OpenWGA 7.10 - OpenWGA Concepts and Features

Design and development » Extending OpenWGA » OpenWGA java modules

Browsing the module registry

In order to get a clear picture about the module registry it is helpful to browse the contents of this registry for an existing OpenWGA server. A plugin is available for that in the OpenWGA plugin store called Module Registry Browser. On any OpenWGA server do the following:

  • Open the OpenWGA admin client and navigate in the menu to "Plugins / Plugin Store".
  • Find the plugin called "Module Registry Browser" under category "System" and install it via the given button. Confirm the plugin license and click "Install" again to commit the installation
  • After the plugin installation has finished reload the complete page of the admin client, then navigate to menu "Tools" and find the new entry "Registry Browser" there. Click it to bring up the module registry browser

The registry browser looks like this:

screenshot_73.png

In the tree on the left you get to choose a module type whose registered module definitions are to be displayed. Clicking it will bring up a module type description on the top right and a list of registered module definitions of that type below it.

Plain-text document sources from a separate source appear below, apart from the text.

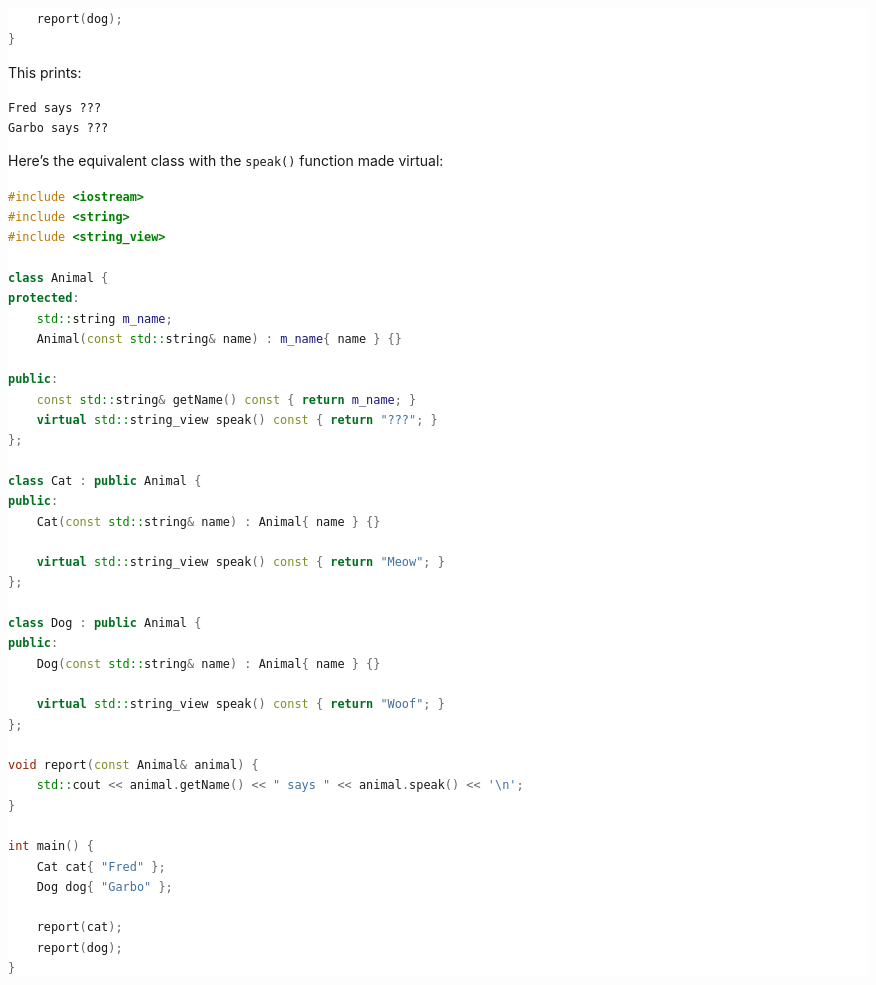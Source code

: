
 ```c++
    report(dog);
}
```

This prints:

```
Fred says ???
Garbo says ???
```

Here’s the equivalent class with the `speak()` function made virtual:

```c++
#include <iostream>
#include <string>
#include <string_view>

class Animal {
protected:
    std::string m_name;
    Animal(const std::string& name) : m_name{ name } {}

public:
    const std::string& getName() const { return m_name; }
    virtual std::string_view speak() const { return "???"; }
};

class Cat : public Animal {
public:
    Cat(const std::string& name) : Animal{ name } {}

    virtual std::string_view speak() const { return "Meow"; }
};

class Dog : public Animal {
public:
    Dog(const std::string& name) : Animal{ name } {}

    virtual std::string_view speak() const { return "Woof"; }
};

void report(const Animal& animal) {
    std::cout << animal.getName() << " says " << animal.speak() << '\n';
}

int main() {
    Cat cat{ "Fred" };
    Dog dog{ "Garbo" };

    report(cat);
    report(dog);
}
```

About the type description:

  • Type class is a Java class representing the module type
  • Description should be a short description about what this module type is used for
  • Base type for implementations may be a parent class or interface which implementors of this module type must subclass/implement
  • Keybased tells if modules of this type are also identified by a given string key. WebTML encoders for example (as shown in the screenshot) are identified by a string key, which also is the one that is actually used in WebTML attribute encode to address them.
  • Self-registered is quite an internal flag, used for module definitions that have no implementation class and therefor register themselves as implementation.
  • Properties needed identifies if module definitions of this type must publish additional properties in order for OpenWGA to use the module
  • Properties type identifies a java class which is expected as property object

The list of module definitions finally shows some of this data for each module. On the screenshot you see that every registered encoder has a specified definition class, which is the class which implements the encoder functionality. It also features a small description and, in the case of the keybased encoder module type, also a registration key by which the individual encoder may be fetched.

If you wonder why some encoders which are available to WebTML are not included in the list, like "html" for example: Some older internal encoders are not embedded to OpenWGA via registry but via proprietary functionalities because of historic reasons. The encoders added via module registry have nevertheless the same feature set.

On some module definitions of other module types you will also see options defined for individual module definitions, and that they are known to the registry with title, description and a value type.

The information listed in the module registry browser is of importance if you plan to create your own modules, so we are going to use this tool when we start developing such a module.